Challenge Micromass' big statistics challenge

Click For Summary
The discussion centers on a statistics challenge involving various probability problems, including train passenger estimates, coin toss sequences, fish population estimation, and distinguishing between real and generated text. Participants are tasked with providing not only answers but also detailed strategies and reasoning for their approaches, emphasizing the importance of statistical models. The thread encourages the use of outside sources for reference while prohibiting direct searches for specific answers. The goal is to foster a collaborative environment for exploring statistical concepts and methodologies. Engaging with these problems enhances understanding of probability theory and its applications in real-world scenarios.
  • #101
mfb said:
The random generation doesn't keep track of that by definition
I never said "by definition".
I said "one of the following things may happen...", implying that a human may or may not keep track of the current count of H's: if he does not, he might ideally get caught by a properly designed statistical test (not mine), if he actually does, then he may still not pass Test #2.

mfb said:
It will always be higher, unless we happen to have exactly as many T as H
This is probably a good point. Perhaps the test I proposed to check whether the string is produced by a biased coin flip experiment is not good (besides I have probably made a mistake in deriving the final formula). I have just noticed that some users were previously working on interesting ideas to achieve the same task. Maybe they will come up with a better solution than mine.

mfb said:
A randomly generated string will have correlations
I think this statement, in its current form, is incorrect, but I probably understand what you meant in the context: if we have a string z1...zN we can already say something about the pair (zN, zN+1). On the other hand, I think we cannot say anything about (zN+1, zN+2). I guess that this just implies that when we populate the 2x2 contingency table we should not consider "all the consecutive pairs" of the string, as I previously said, but rather all the disjoint consecutive pairs.
Unfortunately, if I do that, then the p-values are well above the threshold for both strings, so the test does not work.
 
Last edited:
Physics news on Phys.org
  • #102
mnb96 said:
I never said "by definition".
I said it.
mnb96 said:
implying that a human may or may not keep track of the current count of H's: if he does not, he might ideally get caught by a properly designed statistical test
That is wrong.
The random sequence does not keep track. Why should a human have to keep track?
mnb96 said:
This is probably a good point. Perhaps the test I proposed to check whether the string is produced by a biased coin flip experiment is not good (besides I have probably made a mistake in deriving the final formula). I have just noticed that some users were previously working on interesting ideas to achieve the same task.

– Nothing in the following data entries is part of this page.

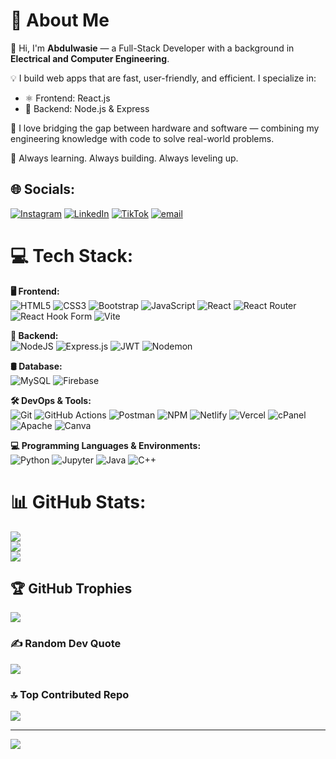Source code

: # 💫 About Me

👋 Hi, I'm **Abdulwasie** — a Full-Stack Developer with a background in **Electrical and Computer Engineering**.

💡 I build web apps that are fast, user-friendly, and efficient. I specialize in:
- ⚛️ Frontend: React.js
- 🌳 Backend: Node.js & Express

🔗 I love bridging the gap between hardware and software — combining my engineering knowledge with code to solve real-world problems.

🚀 Always learning. Always building. Always leveling up.



## 🌐 Socials:
[![Instagram](https://img.shields.io/badge/Instagram-%23E4405F.svg?logo=Instagram&logoColor=white)](https://instagram.com/_abdulwasie) [![LinkedIn](https://img.shields.io/badge/LinkedIn-%230077B5.svg?logo=linkedin&logoColor=white)](https://linkedin.com/in/​abdulwasie-bahredin-629727266) [![TikTok](https://img.shields.io/badge/TikTok-%23000000.svg?logo=TikTok&logoColor=white)](https://tiktok.com/@_abdulwasie) [![email](https://img.shields.io/badge/Email-D14836?logo=gmail&logoColor=white)](mailto:wasungncom@gmail.com) 

# 💻 Tech Stack:

**🖥️ Frontend:**  
![HTML5](https://img.shields.io/badge/html5-%23E34F26.svg?style=for-the-badge&logo=html5&logoColor=white) ![CSS3](https://img.shields.io/badge/css3-%231572B6.svg?style=for-the-badge&logo=css3&logoColor=white) ![Bootstrap](https://img.shields.io/badge/bootstrap-%238511FA.svg?style=for-the-badge&logo=bootstrap&logoColor=white) ![JavaScript](https://img.shields.io/badge/javascript-%23323330.svg?style=for-the-badge&logo=javascript&logoColor=%23F7DF1E) ![React](https://img.shields.io/badge/react-%2320232a.svg?style=for-the-badge&logo=react&logoColor=%2361DAFB) ![React Router](https://img.shields.io/badge/React_Router-CA4245?style=for-the-badge&logo=react-router&logoColor=white) ![React Hook Form](https://img.shields.io/badge/React_Hook_Form-EC5990?style=for-the-badge&logo=reacthookform&logoColor=white) ![Vite](https://img.shields.io/badge/Vite-646CFF?style=for-the-badge&logo=vite&logoColor=white)

**🧠 Backend:**  
![NodeJS](https://img.shields.io/badge/node.js-6DA55F?style=for-the-badge&logo=node.js&logoColor=white) ![Express.js](https://img.shields.io/badge/express.js-%23404d59.svg?style=for-the-badge&logo=express&logoColor=%2361DAFB) ![JWT](https://img.shields.io/badge/JWT-black?style=for-the-badge&logo=jsonwebtokens&logoColor=white) ![Nodemon](https://img.shields.io/badge/Nodemon-76D04B?style=for-the-badge&logo=nodemon&logoColor=white)

**🛢️ Database:**  
![MySQL](https://img.shields.io/badge/mysql-4479A1.svg?style=for-the-badge&logo=mysql&logoColor=white) ![Firebase](https://img.shields.io/badge/Firebase-FFCA28?style=for-the-badge&logo=firebase&logoColor=black)

**🛠️ DevOps & Tools:**  
![Git](https://img.shields.io/badge/git-%23F05033.svg?style=for-the-badge&logo=git&logoColor=white) ![GitHub Actions](https://img.shields.io/badge/GitHub_Actions-2088FF?style=for-the-badge&logo=github-actions&logoColor=white) ![Postman](https://img.shields.io/badge/Postman-FF6C37?style=for-the-badge&logo=postman&logoColor=white) ![NPM](https://img.shields.io/badge/NPM-%23CB3837.svg?style=for-the-badge&logo=npm&logoColor=white) ![Netlify](https://img.shields.io/badge/Netlify-00C7B7?style=for-the-badge&logo=netlify&logoColor=white) ![Vercel](https://img.shields.io/badge/Vercel-000000?style=for-the-badge&logo=vercel&logoColor=white) ![cPanel](https://img.shields.io/badge/cPanel-E7741D?style=for-the-badge&logo=cpanel&logoColor=white) ![Apache](https://img.shields.io/badge/Apache-D22128?style=for-the-badge&logo=apache&logoColor=white) ![Canva](https://img.shields.io/badge/Canva-%2300C4CC.svg?style=for-the-badge&logo=Canva&logoColor=white)

**💻 Programming Languages & Environments:**  
![Python](https://img.shields.io/badge/Python-3776AB?style=for-the-badge&logo=python&logoColor=white) ![Jupyter](https://img.shields.io/badge/Jupyter-F37626?style=for-the-badge&logo=jupyter&logoColor=white) ![Java](https://img.shields.io/badge/Java-007396?style=for-the-badge&logo=java&logoColor=white) ![C++](https://img.shields.io/badge/C++-00599C?style=for-the-badge&logo=c%2B%2B&logoColor=white)


# 📊 GitHub Stats:
![](https://github-readme-stats.vercel.app/api?username=Abdulwasiee&theme=gruvbox&hide_border=false&include_all_commits=false&count_private=true)<br/>
![](https://nirzak-streak-stats.vercel.app/?user=Abdulwasiee&theme=gruvbox&hide_border=false)<br/>
![](https://github-readme-stats.vercel.app/api/top-langs/?username=Abdulwasiee&theme=gruvbox&hide_border=false&include_all_commits=false&count_private=true&layout=compact)

## 🏆 GitHub Trophies
![](https://github-profile-trophy.vercel.app/?username=Abdulwasiee&theme=radical&no-frame=false&no-bg=true&margin-w=4)

### ✍️ Random Dev Quote
![](https://quotes-github-readme.vercel.app/api?type=horizontal&theme=radical)

### 🔝 Top Contributed Repo
![](https://github-contributor-stats.vercel.app/api?username=Abdulwasiee&limit=5&theme=dark&combine_all_yearly_contributions=true)

---
[![](https://visitcount.itsvg.in/api?id=Abdulwasiee&icon=0&color=0)](https://visitcount.itsvg.in)

<!-- Proudly created with GPRM ( https://gprm.itsvg.in ) -->
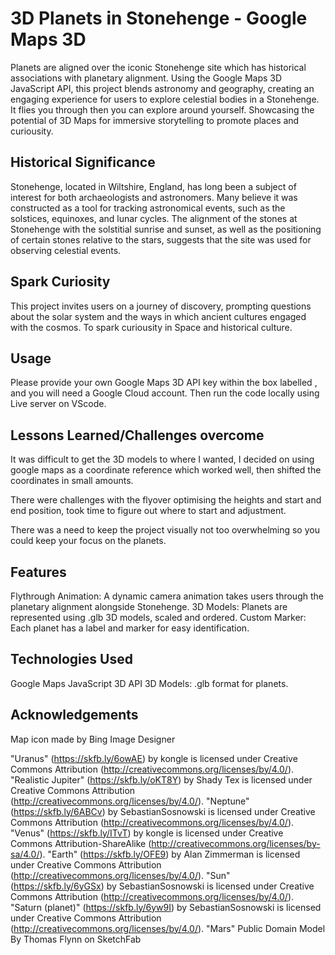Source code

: 
# 3D Planets in Stonehenge - Google Maps 3D

Planets are aligned over the iconic Stonehenge site which has historical associations with planetary alignment. Using the Google Maps 3D JavaScript API, this project blends astronomy and geography, creating an engaging experience for users to explore celestial bodies in a Stonehenge. It flies you through then you can explore around yourself. Showcasing the potential of 3D Maps for immersive storytelling to promote places and curiousity.



## Historical Significance

Stonehenge, located in Wiltshire, England, has long been a subject of interest for both archaeologists and astronomers. Many believe it was constructed as a tool for tracking astronomical events, such as the solstices, equinoxes, and lunar cycles. The alignment of the stones at Stonehenge with the solstitial sunrise and sunset, as well as the positioning of certain stones relative to the stars, suggests that the site was used for observing celestial events.
## Spark Curiosity 

This project invites users on a journey of discovery, prompting questions about the solar system and the ways in which ancient cultures engaged with the cosmos. To spark curiousity in Space and historical culture. 
## Usage

Please provide your own Google Maps 3D API key within the box labelled <key>, and you will need a Google Cloud account. 
Then run the code locally using Live server on VScode.


## Lessons Learned/Challenges overcome

It was difficult to get the 3D models to where I wanted, I decided on using google maps as a coordinate reference which worked well, then shifted the coordinates in small amounts. 

There were challenges with the flyover optimising the heights and start and end position, took time to figure out where to start and adjustment. 

There was a need to keep the project visually not too overwhelming so you could keep your focus on the planets. 



## Features

Flythrough Animation: A dynamic camera animation takes users through the planetary alignment alongside Stonehenge.
3D Models: Planets are represented using .glb 3D models, scaled and ordered.
Custom Marker: Each planet has a label and marker for easy identification.


## Technologies Used

Google Maps JavaScript 3D API 
3D Models: .glb format for planets.
## Acknowledgements

Map icon made by Bing Image Designer

"Uranus" (https://skfb.ly/6owAE) by kongle is licensed under Creative Commons Attribution (http://creativecommons.org/licenses/by/4.0/).
"Realistic Jupiter" (https://skfb.ly/oKT8Y) by Shady Tex is licensed under Creative Commons Attribution (http://creativecommons.org/licenses/by/4.0/).
"Neptune" (https://skfb.ly/6ABCv) by SebastianSosnowski is licensed under Creative Commons Attribution (http://creativecommons.org/licenses/by/4.0/).
"Venus" (https://skfb.ly/ITvT) by kongle is licensed under Creative Commons Attribution-ShareAlike (http://creativecommons.org/licenses/by-sa/4.0/).
"Earth" (https://skfb.ly/OFE9) by Alan Zimmerman is licensed under Creative Commons Attribution (http://creativecommons.org/licenses/by/4.0/).
"Sun" (https://skfb.ly/6yGSx) by SebastianSosnowski is licensed under Creative Commons Attribution (http://creativecommons.org/licenses/by/4.0/).
"Saturn (planet)" (https://skfb.ly/6yw9I) by SebastianSosnowski is licensed under Creative Commons Attribution (http://creativecommons.org/licenses/by/4.0/).
"Mars" Public Domain Model By Thomas Flynn on SketchFab
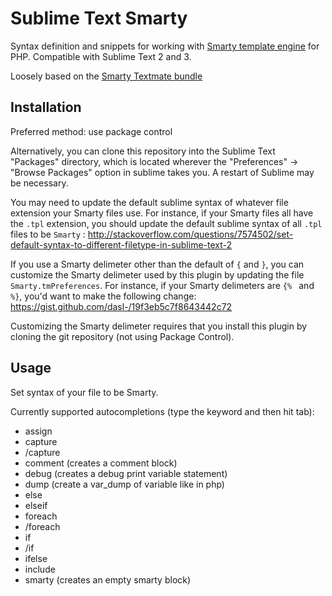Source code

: Sublime Text Smarty
===================

Syntax definition and snippets for working with [Smarty template engine][1] for PHP. Compatible with Sublime Text 2 and 3.

Loosely based on the [Smarty Textmate bundle][2]

[1]: http://www.smarty.net/
[2]: http://svn.textmate.org/trunk/Bundles/PHP%20Smarty.tmbundle/

## Installation
Preferred method: use package control

Alternatively, you can clone this repository into the Sublime Text "Packages" directory, which is located wherever the "Preferences" -> "Browse Packages" option in sublime takes you. A restart of Sublime may be necessary.

You may need to update the default sublime syntax of whatever file extension your Smarty files use. For instance, if your Smarty files all have the `.tpl` extension, you should update the default sublime syntax of all `.tpl` files to be `Smarty` : http://stackoverflow.com/questions/7574502/set-default-syntax-to-different-filetype-in-sublime-text-2

If you use a Smarty delimeter other than the default of `{` and `}`, you can customize the Smarty delimeter used by this plugin by updating the file `Smarty.tmPreferences`. For instance, if your Smarty delimeters are `{% ` and ` %}`, you'd want to make the following change: https://gist.github.com/dasl-/19f3eb5c7f8643442c72

Customizing the Smarty delimeter requires that you install this plugin by cloning the git repository (not using Package Control).

## Usage
Set syntax of your file to be Smarty.

Currently supported autocompletions (type the keyword and then hit tab):
* assign
* capture
* /capture
* comment (creates a comment block)
* debug (creates a debug print variable statement)
* dump (create a var_dump of variable like in php)
* else
* elseif
* foreach
* /foreach
* if
* /if
* ifelse
* include
* smarty (creates an empty smarty block)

Maybe they will come up with a better solution than mine.
We had simple hypothesis testing already: how likely is it to get a larger deviation from 50% than observed?
The probability to observe 91 or fewer T or H in 199 trials (like sequence 1) is 0.25, the probability to observe 94 or fewer T or H in 199 trials (like sequence 2) is 0.48. Not really a strong preference for one sequence here.

mnb96 said:
I think this statement, in its current form, is incorrect, but I probably understand what you meant in the context: if we have a string z1...zN we can already say something about the pair (zN, zN+1). On the other hand, I think we cannot say anything about (zN+1, zN+2)
Well, we know 8 out of 16 things the pair cannot be.
mnb96 said:
we should not consider "all the consecutive pairs" of the string, as I previously said, but rather all the disjoint consecutive pairs.
We can do that, but that discards a lot of information.

Check the previous pages, there was already a lot of analysis in that direction.